We are talking in the Shackleton Room at Antarctica New Zealand's low-profile headquarters near Christchurch Airport. Maybe the riotous abundance of colour here – a bright orange feature wall, some local art – is a response to the sensory deprivation of the ice.
Beggs has been there 10 times since he became the organisation's chief executive. The flight south takes between five and a half hours and 11 hours depending on the plane. You go in summer, not during the constant dark of the Antarctic winter.
The organisation has more than 30 employees in Christchurch, roughly the same number again at Scott Base during summer and a core team of 12 who stay there through the winter.
It's about science, essentially.
"Our presence there is to continue the understanding of Antarctica. It's changing. We know that. It has an impact on the rest of the world. We know that. How is it changing and what impact is it having on the rest of the world?"
It has always been about science. New Zealand schoolchildren used to learn, and maybe they still do, about the heroism of Scott and Shackleton. The sacrifices, the noble deaths, the imperial age of exploration, the dogs and ponies, the race to the South Pole.
"But that's mistaken," Beggs says. "Their missions were largely funded through scientific research. If you look at the records of those early explorers, they were picking up rock samples and penguin samples and bringing them back. The premise of science has not changed."

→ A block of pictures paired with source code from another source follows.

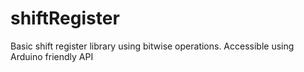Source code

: # shiftRegister
Basic shift register library using bitwise operations. Accessible using Arduino friendly API
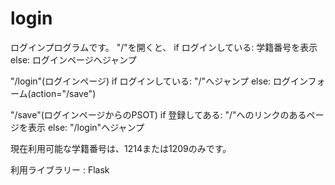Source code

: # login
ログインプログラムです。
"/"を開くと、
if ログインしている:
    学籍番号を表示
else:
    ログインページへジャンプ

"/login"(ログインページ)
if ログインしている:
    "/"へジャンプ
else:
    ログインフォーム(action="/save")

"/save"(ログインページからのPSOT)
if 登録してある:
    "/"へのリンクのあるページを表示
else:
    "/login"へジャンプ
 
現在利用可能な学籍番号は、1214または1209のみです。

利用ライブラリー : Flask
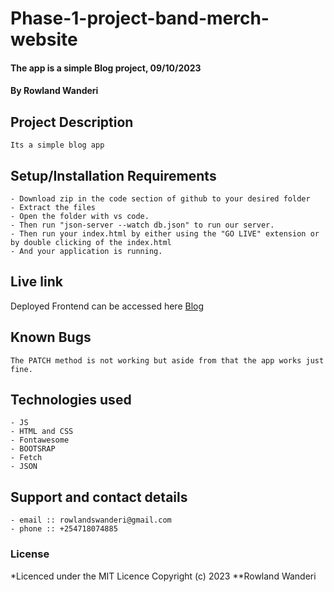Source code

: # Phase-1-project-band-merch-website
#### The app is a simple Blog project, 09/10/2023
#### **By Rowland Wanderi**
## Project Description
    Its a simple blog app
## Setup/Installation Requirements
    - Download zip in the code section of github to your desired folder
    - Extract the files
    - Open the folder with vs code.
    - Then run "json-server --watch db.json" to run our server.
    - Then run your index.html by either using the "GO LIVE" extension or by double clicking of the index.html
    - And your application is running.
       
## Live link
Deployed Frontend can be accessed here [Blog]()   


## Known Bugs
    The PATCH method is not working but aside from that the app works just fine.
    
## Technologies used
    - JS
    - HTML and CSS
    - Fontawesome
    - BOOTSRAP
    - Fetch
    - JSON 

## Support and contact details
    - email :: rowlandswanderi@gmail.com
    - phone :: +254718074885

### License
*Licenced under the MIT Licence
Copyright (c) 2023 **Rowland Wanderi
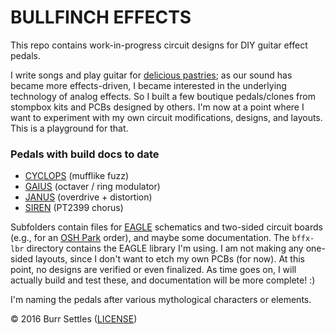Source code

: # BULLFINCH EFFECTS

This repo contains work-in-progress circuit designs for DIY guitar effect pedals.

I write songs and play guitar for [delicious pastries](https://soundcloud.com/deliciouspastries/albums); as our sound has became more effects-driven, I became interested in the underlying technology of  analog effects. So I built a few boutique pedals/clones from stompbox kits and PCBs designed by others. I'm now at a point where I want to experiment with my own circuit modifications, designs, and layouts. This is a playground for that.


### Pedals with build docs to date

- [CYCLOPS](1590a/cyclops_fuzz/) (mufflike fuzz)
- [GAIUS](1590a/gaius_ringer/) (octaver / ring modulator)
- [JANUS](1590a/janus_overdrive) (overdrive + distortion)
- [SIREN](1590a/siren_chorus) (PT2399 chorus)


Subfolders contain files for [EAGLE](http://www.cadsoftusa.com/) schematics and two-sided circuit boards (e.g., for an [OSH Park](https://oshpark.com/) order), and maybe some documentation. The `bffx-lbr` directory contains the EAGLE library I'm using. I am not making any one-sided layouts, since I don't want to etch my own PCBs (for now). At this point, no designs are verified or even finalized. As time goes on, I will actually build and test these, and documentation will be more complete! :)

I'm naming the pedals after various mythological characters or elements.

© 2016 Burr Settles ([LICENSE](LICENSE.md))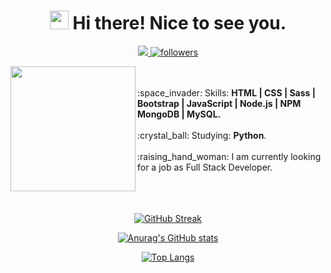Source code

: <!--
**LSegg/LSegg** is a ✨ _special_ ✨ repository because its `README.md` (this file) appears on your GitHub profile.
-->

<!-- Title -->

<h1 align="center"><img src="https://emojis.slackmojis.com/emojis/images/1531849430/4246/blob-sunglasses.gif?1531849430" width="30"/> Hi there! Nice to see you.</h1>

<!-- Badges -->

<p align="center">
    <a href="https://www.linkedin.com/in/lucia-seggiaro/">
    <img src="https://img.shields.io/badge/-Lucia%20Seggiaro-628FDB?style=for-the-badge&logo=Linkedin&logoColor=white&link=https://www.linkedin.com/in/lucia-seggiaro/" />
  </a>  
    
  <a href="https://github.com/LSegg">
    <img alt="followers" title="Follow me on Github" src="https://img.shields.io/github/followers/LSegg?color=628FDB&labelColor=628FDB&style=for-the-badge&logo=github&label=Follow"/></a>  
</p>

<!-- Currently -->

<p>
    <img align="left" src="https://user-images.githubusercontent.com/5713670/87202985-820dcb80-c2b6-11ea-9f56-7ec461c497c3.gif" width="200"></img>
    <br>
    <br>
    :space_invader: Skills: <strong>HTML | CSS | Sass | Bootstrap | JavaScript | Node.js | NPM MongoDB | MySQL.</strong>
    <br>
    <br>
    :crystal_ball: Studying: <strong>Python</strong>.
    <br>
    <br>
    :raising_hand_woman: I am currently looking for a job as Full Stack Developer.
    <br>
    <br>
    <br>
    <br>
</p>

<!-- Github Stats -->

<div align="center">
        
[![GitHub Streak](http://github-readme-streak-stats.herokuapp.com?user=LSegg&theme=tokyonight&hide_border=true)](https://git.io/streak-stats)
        
</div>
    
<div align="center">
        
[![Anurag's GitHub stats](https://github-readme-stats.vercel.app/api?username=LSegg&show_icons=true&hide_border=true&theme=tokyonight)](https://github.com/anuraghazra/github-readme-stats)
        
</div>

<div align="center">

[![Top Langs](https://github-readme-stats.vercel.app/api/top-langs/?username=LSegg&layout=compact&hide_border=true&theme=tokyonight&card_width=445)](https://github.com/anuraghazra/github-readme-stats)

</div>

Antarctica is vulnerable to a changing world and as it changes and warms, our weather warms with it. All is linked. Small changes there can have effects here. A 2 per cent change of Antarctica would mean a 1 metre sea rise. This strikes Beggs as a tiny fraction – imagine 2 per cent of an ice cube melting – that has a devastating impact.
So climate change is not some abstraction contained in numbers but something that can be observed, sometimes in ways you never expected. Here is what Beggs calls a classic example, the story of the scallops and the crabs.
It sounds like Through the Looking Glass, but for real. Antarctic scallops have unusually thin shells that you could crush with your bare hands. Meanwhile, the warming oceans mean that crabs that would eat the scallops are moving further south every year. At some point the two will meet.
"There is no evolved defence that can cope with this predator coming in. That completely changes the balance of the sea floor. They are things we will actually see in our lifetime."
Are there other threats? Would tourism be one? Beggs has to step carefully around this.
"We don't actively support tourism," he says, but New Zealand's role is to ensure any tourism to Antarctica is safe, well managed and does not impact the environment. This will come up at an Antarctic Treaty Consultative Meeting in China next week.
"One of New Zealand's key topics is responsible management of tourism in Antarctica. It's something New Zealand has led for the last couple of years. The environment needs to be protected for us to study it. It's also very tricky to get to. One incident from a search and rescue perspective is considerable for us to support."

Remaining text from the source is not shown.